2022-07-11 Thread Gary Lucas
John,

Thanks for the note.  Map projections are one of my personal
interests... though I admit to approaching the topic with rather more
enthusiasm than finesse. I'm going to try to resist the temptation to
get carried away by a discussion of cartography on this data
compression mailing list (well, I'm going to try).  I will say that my
library supports projected coordinate systems and accepts Well-Known
Text (WKT) specifications as metadata.  But, really, my focus is on
developing lossless data compression tools for all sorts of raster
data, including both integer data and real-valued surfaces (fields).
Geophysical information is a natural topic because so much data is so
readily available.  Incidentally, with the addition of LZMA for
high-resolution SRTM elevation data,  compression rates are running
about 1.9 bits per sample (more or less, depending on the terrain).

Gary

P.S. That was an interesting note about UTM being in use for 70 years.
I had no idea...  The math has been around for a long time (I think
Lambert invented it and Gauss made important refinements), but the
transformation is so complex that I wouldn't have expected it to take
hold until well into the computer era.

P.P.S. The original posting in this thread mentioned the  FAQ
document. If you'd like to read more about what the GVRS software is
attempting, it's a good place to start
https://github.com/gwlucastrig/gridfour/wiki/A-GVRS-FAQ


On Sun, Jul 10, 2022 at 10:07 PM John Reiser  wrote:
>
> On 7/10/22, Gary Lucas wrote:
>
> > The other motivation for the block scheme is that the API provides
> > random-access to data. Typically, if one is looking at data for
> > Finland, one usually doesn't care much about the data from
> > Australia.Thus the file is divided into regional blocks.

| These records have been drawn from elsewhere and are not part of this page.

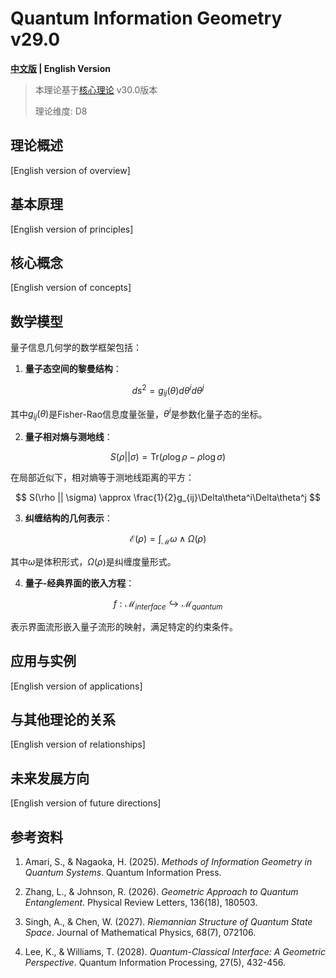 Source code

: # Quantum Information Geometry v29.0

**[中文版](formal_theory_quantum_information_geometry_en.md) | English Version**

> 本理论基于[核心理论](../core.md) v30.0版本
> 
> 理论维度: D8

## 理论概述

[English version of overview]

## 基本原理

[English version of principles]

## 核心概念

[English version of concepts]

## 数学模型

量子信息几何学的数学框架包括：

1. **量子态空间的黎曼结构**：

$$
ds^2 = g_{ij}(\theta) d\theta^i d\theta^j
$$

其中$`g_{ij}(\theta)`$是Fisher-Rao信息度量张量，$`\theta^i`$是参数化量子态的坐标。

2. **量子相对熵与测地线**：

$$
S(\rho || \sigma) = \text{Tr}(\rho \log \rho - \rho \log \sigma)
$$

在局部近似下，相对熵等于测地线距离的平方：

$$
S(\rho || \sigma) \approx \frac{1}{2}g_{ij}\Delta\theta^i\Delta\theta^j
$$

3. **纠缠结构的几何表示**：

$$
\mathcal{E}(\rho) = \int_\mathcal{M} \omega \wedge \Omega(\rho)
$$

其中$`\omega`$是体积形式，$`\Omega(\rho)`$是纠缠度量形式。

4. **量子-经典界面的嵌入方程**：

$$
f: \mathcal{M}_{interface} \hookrightarrow \mathcal{M}_{quantum}
$$

表示界面流形嵌入量子流形的映射，满足特定的约束条件。

## 应用与实例

[English version of applications]

## 与其他理论的关系

[English version of relationships]

## 未来发展方向

[English version of future directions]

## 参考资料

1. Amari, S., & Nagaoka, H. (2025). *Methods of Information Geometry in Quantum Systems*. Quantum Information Press.

2. Zhang, L., & Johnson, R. (2026). *Geometric Approach to Quantum Entanglement*. Physical Review Letters, 136(18), 180503.

3. Singh, A., & Chen, W. (2027). *Riemannian Structure of Quantum State Space*. Journal of Mathematical Physics, 68(7), 072106.

4. Lee, K., & Williams, T. (2028). *Quantum-Classical Interface: A Geometric Perspective*. Quantum Information Processing, 27(5), 432-456.
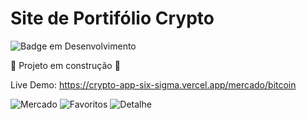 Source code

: # Site de Portifólio Crypto

![Badge em Desenvolvimento](http://img.shields.io/static/v1?label=STATUS&message=EM%20DESENVOLVIMENTO&color=GREEN&style=for-the-badge)

:construction: Projeto em construção :construction:

Live Demo: https://crypto-app-six-sigma.vercel.app/mercado/bitcoin


![Mercado](https://user-images.githubusercontent.com/110861595/225921712-1a918b4e-09d9-41c3-a383-00bc99cf9c92.PNG)
![Favoritos](https://user-images.githubusercontent.com/110861595/225921728-d7e8567a-032d-45eb-9b25-af15e34114b7.PNG)
![Detalhe](https://user-images.githubusercontent.com/110861595/225921745-6750e53b-8b9b-41b6-b077-b2e3cf2231ca.PNG)
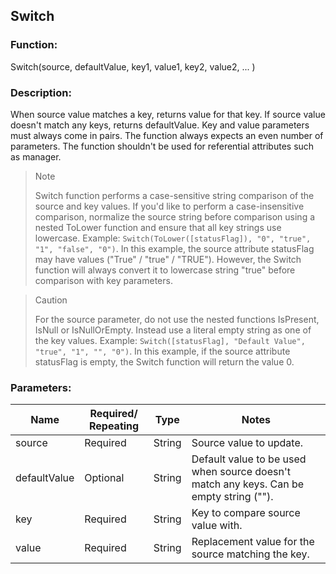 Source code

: ## Switch

### Function: 
Switch(source, defaultValue, key1, value1, key2, value2, ... )

### Description: 
When source value matches a key, returns value for that key. If source value doesn't match any keys, returns defaultValue. Key and value parameters must always come in pairs. The function always expects an even number of parameters. The function shouldn't be used for referential attributes such as manager.

> Note
> 
> Switch function performs a case-sensitive string comparison of the source and key values. If you'd like to perform a case-insensitive comparison, normalize the source string before comparison using a nested ToLower function and ensure that all key strings use lowercase. Example: `Switch(ToLower([statusFlag]), "0", "true", "1", "false", "0")`. In this example, the source attribute statusFlag may have values ("True" / "true" / "TRUE"). However, the Switch function will always convert it to lowercase string "true" before comparison with key parameters.

> Caution
> 
> For the source parameter, do not use the nested functions IsPresent, IsNull or IsNullOrEmpty. Instead use a literal empty string as one of the key values. 
> Example: `Switch([statusFlag], "Default Value", "true", "1", "", "0")`. In this example, if the source attribute statusFlag is empty, the Switch function will return the value 0.

### Parameters:

| Name         | Required/ Repeating | Type   | Notes                                                         |
|--------------|---------------------|--------|---------------------------------------------------------------|
| source       | Required            | String | Source value to update.                                       |
| defaultValue | Optional            | String | Default value to be used when source doesn't match any keys. Can be empty string (""). |
| key          | Required            | String | Key to compare source value with.                             |
| value        | Required            | String | Replacement value for the source matching the key.            | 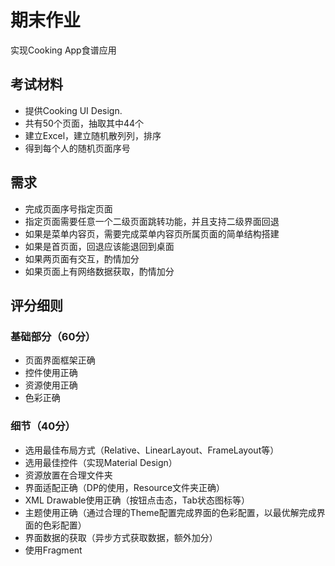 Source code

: # 期末作业

实现Cooking App食谱应用

## 考试材料

* 提供Cooking UI Design.
* 共有50个页面，抽取其中44个
* 建立Excel，建立随机散列列，排序
* 得到每个人的随机页面序号

## 需求

* 完成页面序号指定页面
* 指定页面需要任意一个二级页面跳转功能，并且支持二级界面回退
* 如果是菜单内容页，需要完成菜单内容页所属页面的简单结构搭建
* 如果是首页面，回退应该能退回到桌面
* 如果两页面有交互，酌情加分
* 如果页面上有网络数据获取，酌情加分

## 评分细则

### 基础部分（60分）

* 页面界面框架正确
* 控件使用正确
* 资源使用正确
* 色彩正确

### 细节（40分）

* 选用最佳布局方式（Relative、LinearLayout、FrameLayout等）
* 选用最佳控件（实现Material Design）
* 资源放置在合理文件夹
* 界面适配正确（DP的使用，Resource文件夹正确）
* XML Drawable使用正确（按钮点击态，Tab状态图标等）
* 主题使用正确（通过合理的Theme配置完成界面的色彩配置，以最优解完成界面的色彩配置）
* 界面数据的获取（异步方式获取数据，额外加分）
* 使用Fragment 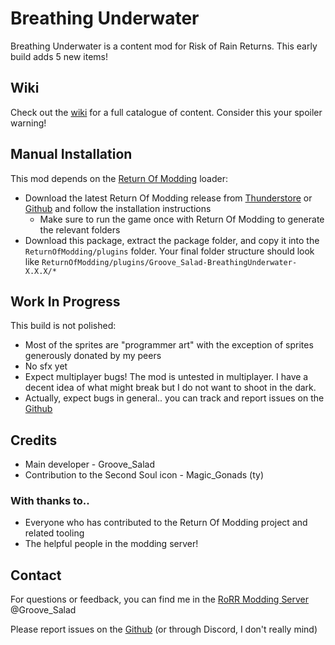 # Breathing Underwater
Breathing Underwater is a content mod for Risk of Rain Returns. This early build adds 5 new items!

## Wiki
Check out the [wiki](https://github.com/Priscillalala/Groove_Salad-BreathingUnderwater/wiki) for a full catalogue of content. Consider this your spoiler warning!

## Manual Installation
This mod depends on the [Return Of Modding](https://github.com/return-of-modding/ReturnOfModding) loader:
* Download the latest Return Of Modding release from [Thunderstore](https://thunderstore.io/c/risk-of-rain-returns/p/ReturnOfModding/ReturnOfModding/versions/) or [Github](https://github.com/return-of-modding/ReturnOfModding/releases) and follow the installation instructions
    * Make sure to run the game once with Return Of Modding to generate the relevant folders
* Download this package, extract the package folder, and copy it into the `ReturnOfModding/plugins` folder. Your final folder structure should look like `ReturnOfModding/plugins/Groove_Salad-BreathingUnderwater-X.X.X/*`

## Work In Progress
This build is not polished:
* Most of the sprites are "programmer art" with the exception of sprites generously donated by my peers
* No sfx yet
* Expect multiplayer bugs! The mod is untested in multiplayer. I have a decent idea of what might break but I do not want to shoot in the dark.
* Actually, expect bugs in general.. you can track and report issues on the [Github](https://github.com/Priscillalala/Groove_Salad-BreathingUnderwater/issues)

## Credits
* Main developer - Groove_Salad
* Contribution to the Second Soul icon - Magic_Gonads (ty)
### With thanks to..
* Everyone who has contributed to the Return Of Modding project and related tooling
* The helpful people in the modding server!

## Contact
For questions or feedback, you can find me in the [RoRR Modding Server](https://discord.gg/VjS57cszMq) @Groove_Salad

Please report issues on the [Github](https://github.com/Priscillalala/Groove_Salad-BreathingUnderwater/issues) (or through Discord, I don't really mind)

So the choice
> > of block size also reflects the way in which I anticipate applications
> > would use the data.
>
> I hope you are aware that such a system has been in use for about seventy 
> years,
> exactly for this purpose, namely the Universal Traverse Mercator system which
> uses 70 rectangular zones (some of them slightly overlapping).  See
> https://en.wikipedia.org/wiki/Universal_Transverse_Mercator_coordinate_system 
> .
> Most serious public Earth spatial data systems are based on UTM coordinates.
> If your system does not interoperate with UTMs then nobody will talk to you.
>
> Various package delivery corporations have proprietary systems
> that are quite similar.  United Parcel Service (UPS) in North America,
> DHL (a division of Deutsche Post) for much of the world, and others.
> Amazon had a coordinate system that specified points for delivery
> in the first 48 US states using two 16-bit integers.  Google Maps
> identifies locations on Earth using about 7 characters which encode
> a recursive nested quadrant system.
>
> I'm pleased that you consider altitude.  There are places in
> Grand Canyon National Park (Arizona, US) which have the same
> (x, y) coordinates but are several hundred feet apart.
> It takes a few hours to walk from one instance to another "same"
> (x, y) point.  And if you are delivering ice cream cones to
> someone in a sky-scraper tall building, then it can take minutes
> to travel from the street entrance to an upper floor.
>
> --
>



Re: [xz-devel] Question about using Java API for geospatial data

2022-07-10 Thread John Reiser

On 7/10/22, Gary Lucas wrote:


The other motivation for the block scheme is that the API provides
random-access to data. Typically, if one is looking at data for
Finland, one usually doesn't care much about the data from
Australia.Thus the file is divided into regional blocks. So the choice
of block size also reflects the way in which I anticipate applications
would use the data.


I hope you are aware that such a system has been in use for about seventy years,
exactly for this purpose, namely the Universal Traverse Mercator system which
uses 70 rectangular zones (some of them slightly overlapping).  See
https://en.wikipedia.org/wiki/Universal_Transverse_Mercator_coordinate_system .
Most serious public Earth spatial data systems are based on UTM coordinates.
If your system does not interoperate with UTMs then nobody will talk to you.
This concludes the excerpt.